» EXERCISE DETAILS
Scan the records for "fields" and copy each line that contains it.

Source texts of formatted documents

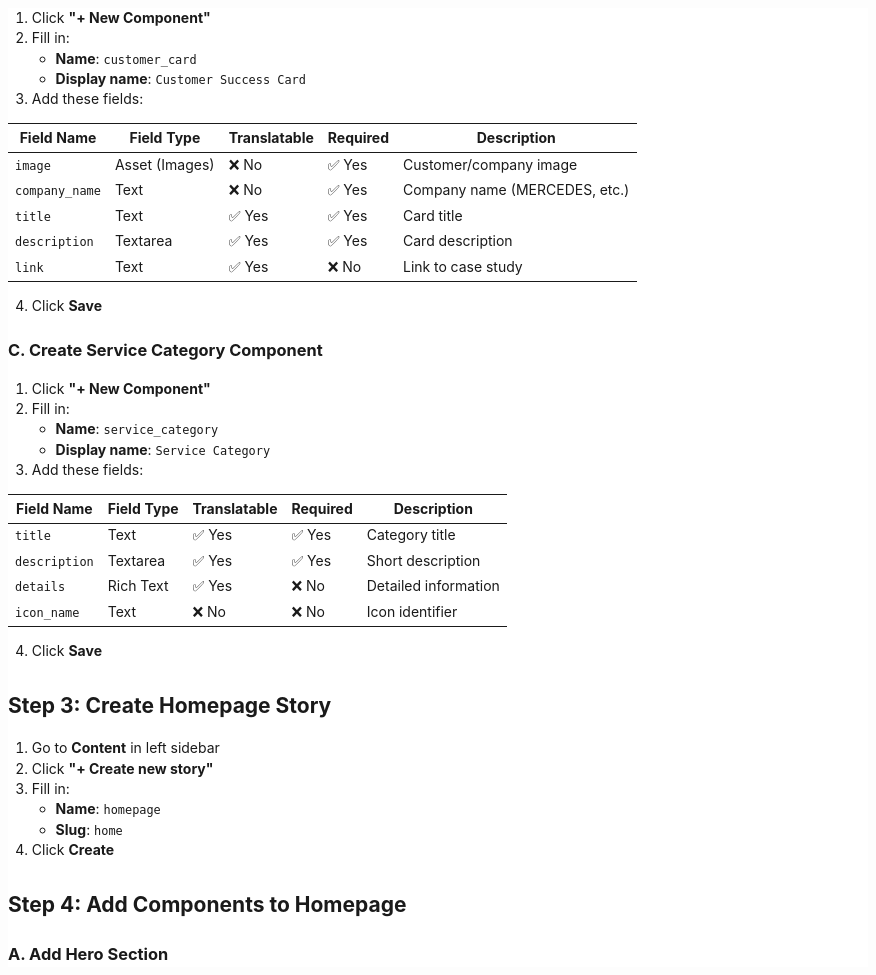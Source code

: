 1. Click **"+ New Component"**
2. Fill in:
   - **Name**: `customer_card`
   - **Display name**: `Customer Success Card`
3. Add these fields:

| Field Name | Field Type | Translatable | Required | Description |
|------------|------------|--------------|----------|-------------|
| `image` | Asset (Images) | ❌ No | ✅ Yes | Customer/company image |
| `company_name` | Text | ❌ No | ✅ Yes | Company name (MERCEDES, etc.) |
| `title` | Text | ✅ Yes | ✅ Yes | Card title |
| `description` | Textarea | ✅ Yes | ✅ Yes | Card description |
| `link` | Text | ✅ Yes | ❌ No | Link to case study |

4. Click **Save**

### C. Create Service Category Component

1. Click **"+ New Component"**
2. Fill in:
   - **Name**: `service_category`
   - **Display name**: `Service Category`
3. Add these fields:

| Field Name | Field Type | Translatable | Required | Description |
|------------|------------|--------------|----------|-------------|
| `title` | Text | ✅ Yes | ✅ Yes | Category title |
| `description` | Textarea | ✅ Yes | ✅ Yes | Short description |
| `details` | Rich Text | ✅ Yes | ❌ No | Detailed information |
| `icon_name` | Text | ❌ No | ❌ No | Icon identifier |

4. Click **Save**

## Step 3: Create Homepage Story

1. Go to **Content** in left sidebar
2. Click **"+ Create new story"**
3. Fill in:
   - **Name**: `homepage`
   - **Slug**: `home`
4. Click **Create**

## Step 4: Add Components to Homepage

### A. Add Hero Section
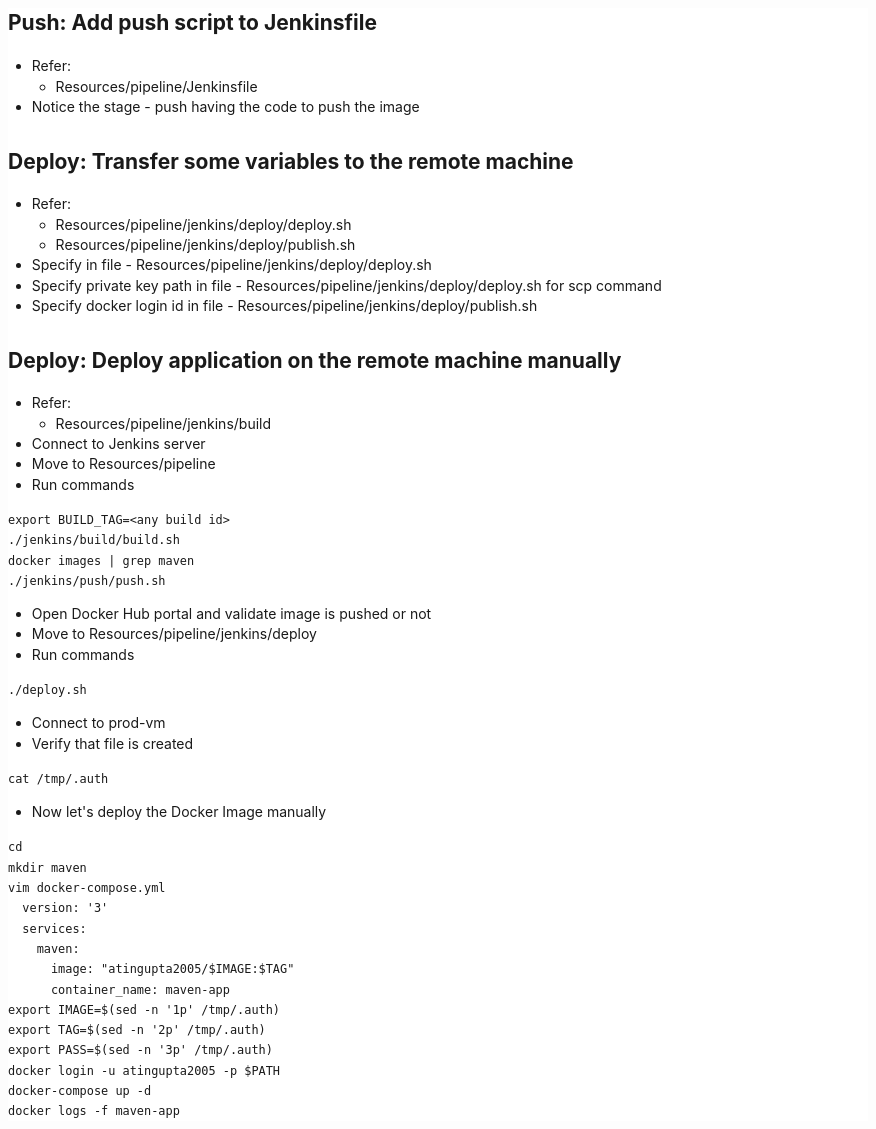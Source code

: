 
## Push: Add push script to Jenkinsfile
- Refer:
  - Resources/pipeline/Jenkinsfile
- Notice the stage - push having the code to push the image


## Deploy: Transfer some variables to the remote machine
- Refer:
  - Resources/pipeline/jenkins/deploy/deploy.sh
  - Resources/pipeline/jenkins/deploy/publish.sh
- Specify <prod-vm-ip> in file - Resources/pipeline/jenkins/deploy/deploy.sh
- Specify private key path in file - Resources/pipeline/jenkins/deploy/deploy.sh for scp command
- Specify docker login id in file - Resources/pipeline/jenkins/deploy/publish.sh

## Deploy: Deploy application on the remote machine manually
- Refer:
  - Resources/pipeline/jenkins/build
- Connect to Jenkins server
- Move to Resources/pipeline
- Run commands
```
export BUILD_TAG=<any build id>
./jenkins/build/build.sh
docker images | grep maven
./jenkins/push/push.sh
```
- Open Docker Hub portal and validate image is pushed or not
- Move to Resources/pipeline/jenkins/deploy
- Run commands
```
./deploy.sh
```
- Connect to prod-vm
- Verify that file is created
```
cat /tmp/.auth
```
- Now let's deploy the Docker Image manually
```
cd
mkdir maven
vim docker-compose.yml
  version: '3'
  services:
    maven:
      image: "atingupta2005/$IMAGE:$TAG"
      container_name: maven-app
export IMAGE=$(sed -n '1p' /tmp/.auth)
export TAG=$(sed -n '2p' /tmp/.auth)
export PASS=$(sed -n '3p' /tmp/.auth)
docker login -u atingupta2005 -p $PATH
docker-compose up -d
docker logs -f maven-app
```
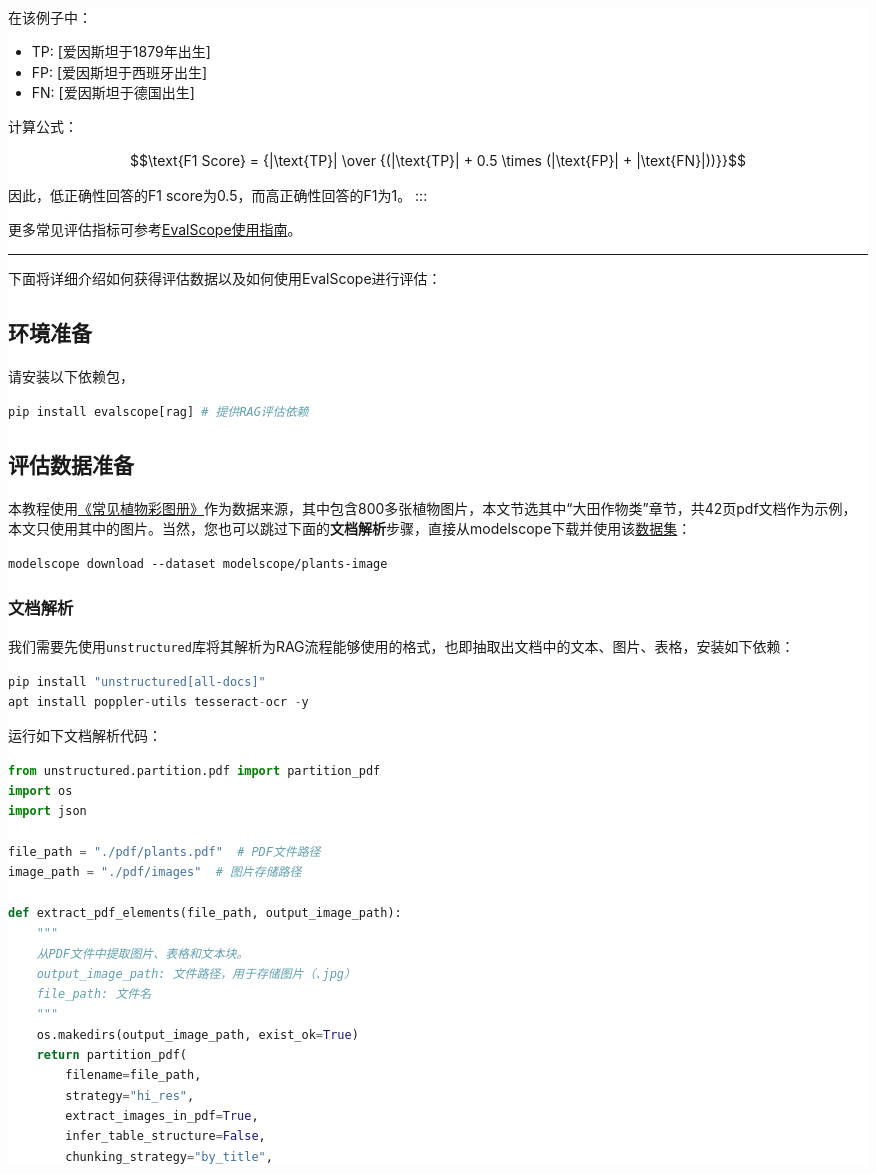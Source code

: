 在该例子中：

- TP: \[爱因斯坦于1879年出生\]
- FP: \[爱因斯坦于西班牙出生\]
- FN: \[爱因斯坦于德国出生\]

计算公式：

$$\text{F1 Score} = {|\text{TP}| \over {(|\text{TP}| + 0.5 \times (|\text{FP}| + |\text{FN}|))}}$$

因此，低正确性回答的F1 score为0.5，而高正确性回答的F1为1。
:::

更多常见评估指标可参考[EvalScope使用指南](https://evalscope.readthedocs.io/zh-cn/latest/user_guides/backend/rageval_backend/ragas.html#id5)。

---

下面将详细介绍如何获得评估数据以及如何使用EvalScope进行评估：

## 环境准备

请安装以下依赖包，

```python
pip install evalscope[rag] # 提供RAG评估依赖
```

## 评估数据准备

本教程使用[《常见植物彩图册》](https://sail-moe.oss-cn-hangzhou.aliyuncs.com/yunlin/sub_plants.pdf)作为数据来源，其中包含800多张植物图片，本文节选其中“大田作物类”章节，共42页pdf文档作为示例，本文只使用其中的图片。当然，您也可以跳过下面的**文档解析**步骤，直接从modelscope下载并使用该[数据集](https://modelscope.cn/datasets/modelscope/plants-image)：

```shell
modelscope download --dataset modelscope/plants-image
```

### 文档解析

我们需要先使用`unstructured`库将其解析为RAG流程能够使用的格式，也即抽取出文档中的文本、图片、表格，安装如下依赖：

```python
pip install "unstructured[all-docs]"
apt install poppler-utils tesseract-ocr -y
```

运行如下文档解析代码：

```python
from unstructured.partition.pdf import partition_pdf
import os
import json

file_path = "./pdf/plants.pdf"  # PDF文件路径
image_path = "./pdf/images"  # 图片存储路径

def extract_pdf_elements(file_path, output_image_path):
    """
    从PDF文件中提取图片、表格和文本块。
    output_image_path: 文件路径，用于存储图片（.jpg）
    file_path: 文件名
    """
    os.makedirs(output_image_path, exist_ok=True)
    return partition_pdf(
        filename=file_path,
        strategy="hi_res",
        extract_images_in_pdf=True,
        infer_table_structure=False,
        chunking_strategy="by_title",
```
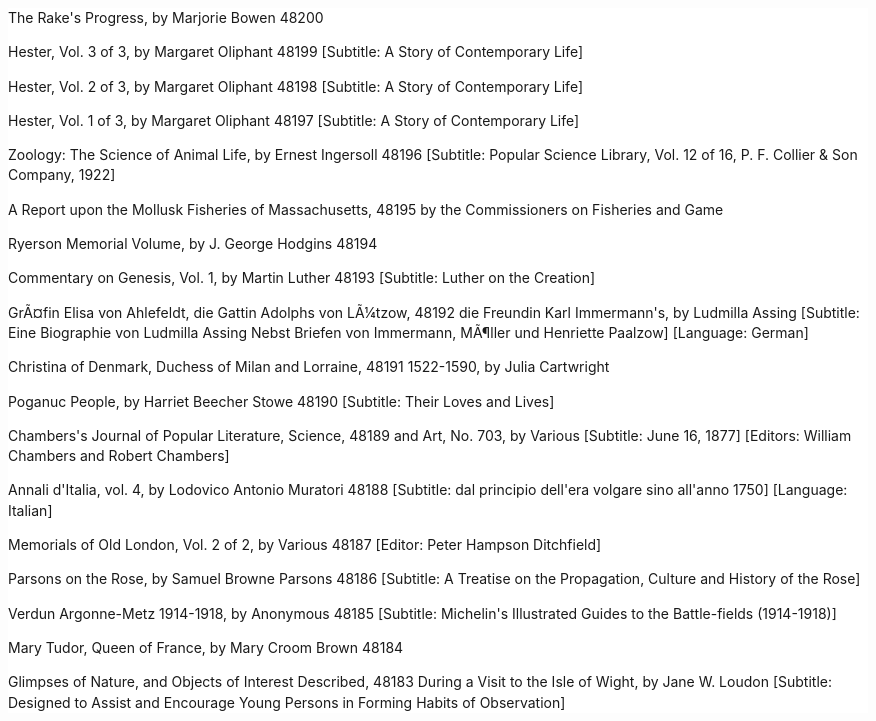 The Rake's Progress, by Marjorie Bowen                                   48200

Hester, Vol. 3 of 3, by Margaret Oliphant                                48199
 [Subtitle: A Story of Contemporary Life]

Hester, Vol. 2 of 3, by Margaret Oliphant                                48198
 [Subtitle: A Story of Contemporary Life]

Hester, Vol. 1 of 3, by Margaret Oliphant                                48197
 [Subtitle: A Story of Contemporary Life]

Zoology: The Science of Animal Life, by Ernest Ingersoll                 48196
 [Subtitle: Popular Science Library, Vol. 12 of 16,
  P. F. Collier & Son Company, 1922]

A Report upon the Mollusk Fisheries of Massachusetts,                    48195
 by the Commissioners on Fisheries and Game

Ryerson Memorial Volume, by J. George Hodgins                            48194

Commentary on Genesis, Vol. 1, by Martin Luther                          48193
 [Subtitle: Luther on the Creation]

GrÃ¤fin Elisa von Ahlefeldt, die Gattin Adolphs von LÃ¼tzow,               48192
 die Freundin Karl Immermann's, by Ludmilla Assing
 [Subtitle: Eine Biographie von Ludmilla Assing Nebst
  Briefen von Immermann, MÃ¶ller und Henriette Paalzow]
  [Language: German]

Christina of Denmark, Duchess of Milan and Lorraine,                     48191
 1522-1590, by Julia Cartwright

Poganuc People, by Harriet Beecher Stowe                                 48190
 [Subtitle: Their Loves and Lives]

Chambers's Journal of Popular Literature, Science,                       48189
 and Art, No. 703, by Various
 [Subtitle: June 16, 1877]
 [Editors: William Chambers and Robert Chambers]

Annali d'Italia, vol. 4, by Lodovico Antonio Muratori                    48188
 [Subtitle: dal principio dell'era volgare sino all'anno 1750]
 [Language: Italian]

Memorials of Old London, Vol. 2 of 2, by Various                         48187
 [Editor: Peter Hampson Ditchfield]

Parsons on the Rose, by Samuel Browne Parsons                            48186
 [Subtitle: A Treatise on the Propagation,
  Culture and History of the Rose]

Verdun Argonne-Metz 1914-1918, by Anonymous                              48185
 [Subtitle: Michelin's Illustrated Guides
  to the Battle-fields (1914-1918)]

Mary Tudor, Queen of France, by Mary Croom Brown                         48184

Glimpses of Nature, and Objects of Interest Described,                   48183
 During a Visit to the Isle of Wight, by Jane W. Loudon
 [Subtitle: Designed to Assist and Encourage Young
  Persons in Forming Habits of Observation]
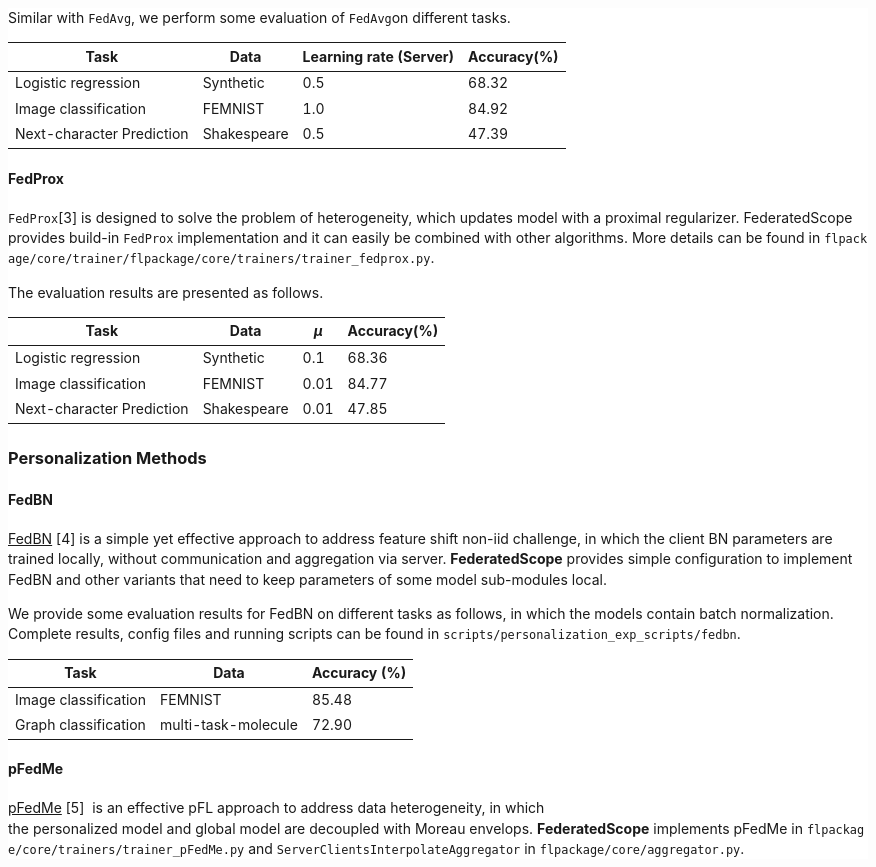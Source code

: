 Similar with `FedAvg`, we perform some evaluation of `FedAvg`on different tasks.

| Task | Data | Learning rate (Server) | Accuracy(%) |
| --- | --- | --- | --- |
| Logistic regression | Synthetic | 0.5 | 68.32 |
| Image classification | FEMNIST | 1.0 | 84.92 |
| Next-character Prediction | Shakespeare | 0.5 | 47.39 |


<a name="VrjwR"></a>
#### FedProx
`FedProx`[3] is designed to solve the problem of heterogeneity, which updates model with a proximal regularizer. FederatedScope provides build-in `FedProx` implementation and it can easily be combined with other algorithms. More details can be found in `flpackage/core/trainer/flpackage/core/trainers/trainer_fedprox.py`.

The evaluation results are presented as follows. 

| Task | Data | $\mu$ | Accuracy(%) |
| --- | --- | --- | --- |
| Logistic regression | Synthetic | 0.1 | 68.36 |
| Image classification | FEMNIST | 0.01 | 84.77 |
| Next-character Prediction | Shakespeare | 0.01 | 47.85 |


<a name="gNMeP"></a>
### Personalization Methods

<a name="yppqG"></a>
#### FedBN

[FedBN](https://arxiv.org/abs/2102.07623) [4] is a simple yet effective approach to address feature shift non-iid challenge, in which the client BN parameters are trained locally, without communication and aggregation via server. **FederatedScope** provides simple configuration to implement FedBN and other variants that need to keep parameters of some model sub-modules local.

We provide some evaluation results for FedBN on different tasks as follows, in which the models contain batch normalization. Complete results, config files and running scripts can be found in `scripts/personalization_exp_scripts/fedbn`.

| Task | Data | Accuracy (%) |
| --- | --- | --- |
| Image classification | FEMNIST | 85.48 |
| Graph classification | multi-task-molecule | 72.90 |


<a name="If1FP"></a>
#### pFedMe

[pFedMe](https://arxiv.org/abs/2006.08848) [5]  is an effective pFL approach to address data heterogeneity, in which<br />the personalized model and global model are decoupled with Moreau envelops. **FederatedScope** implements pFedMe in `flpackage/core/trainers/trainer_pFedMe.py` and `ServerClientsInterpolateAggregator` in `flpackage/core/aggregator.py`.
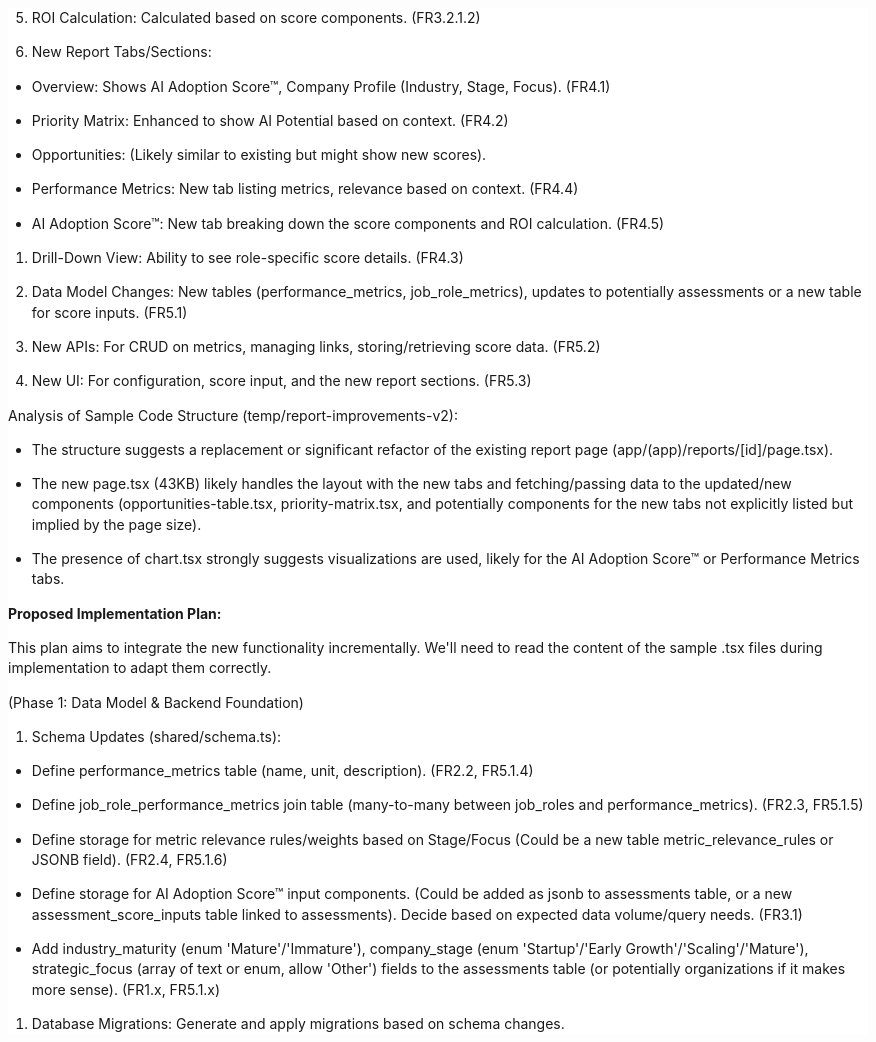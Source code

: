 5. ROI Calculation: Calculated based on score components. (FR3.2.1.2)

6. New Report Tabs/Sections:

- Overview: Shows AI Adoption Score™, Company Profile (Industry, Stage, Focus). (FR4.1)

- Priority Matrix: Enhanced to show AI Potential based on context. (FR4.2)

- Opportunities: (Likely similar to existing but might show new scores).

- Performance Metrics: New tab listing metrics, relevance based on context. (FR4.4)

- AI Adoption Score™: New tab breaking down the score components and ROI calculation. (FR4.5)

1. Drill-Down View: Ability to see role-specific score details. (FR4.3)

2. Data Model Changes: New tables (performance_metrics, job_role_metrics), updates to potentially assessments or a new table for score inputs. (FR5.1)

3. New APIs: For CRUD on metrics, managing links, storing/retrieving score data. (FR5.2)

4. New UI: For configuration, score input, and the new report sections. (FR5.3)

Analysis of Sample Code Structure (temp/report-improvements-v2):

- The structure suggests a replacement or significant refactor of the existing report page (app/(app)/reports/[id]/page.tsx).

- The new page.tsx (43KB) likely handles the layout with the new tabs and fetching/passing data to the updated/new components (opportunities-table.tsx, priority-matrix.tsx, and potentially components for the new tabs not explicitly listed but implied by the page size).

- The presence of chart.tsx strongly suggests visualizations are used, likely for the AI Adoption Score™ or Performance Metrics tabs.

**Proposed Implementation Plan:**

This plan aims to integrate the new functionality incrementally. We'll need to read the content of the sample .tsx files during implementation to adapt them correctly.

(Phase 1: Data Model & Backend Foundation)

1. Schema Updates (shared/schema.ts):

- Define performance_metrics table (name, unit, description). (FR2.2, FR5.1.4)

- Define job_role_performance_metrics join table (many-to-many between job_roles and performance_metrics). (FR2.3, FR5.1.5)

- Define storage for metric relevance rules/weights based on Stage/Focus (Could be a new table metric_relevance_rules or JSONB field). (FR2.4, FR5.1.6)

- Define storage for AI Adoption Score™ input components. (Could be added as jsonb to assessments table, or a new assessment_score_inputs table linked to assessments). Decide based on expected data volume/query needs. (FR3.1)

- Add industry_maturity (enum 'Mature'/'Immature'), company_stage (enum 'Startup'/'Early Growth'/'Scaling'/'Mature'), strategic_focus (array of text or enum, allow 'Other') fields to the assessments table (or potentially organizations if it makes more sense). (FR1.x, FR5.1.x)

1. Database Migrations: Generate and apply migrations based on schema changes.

» SOLUTION
3. Add these fields:
3. Add these fields:
  to the Battle-fields (1914-1918)]
- Add industry_maturity (enum 'Mature'/'Immature'), company_stage (enum 'Startup'/'Early Growth'/'Scaling'/'Mature'), strategic_focus (array of text or enum, allow 'Other') fields to the assessments table (or potentially organizations if it makes more sense). (FR1.x, FR5.1.x)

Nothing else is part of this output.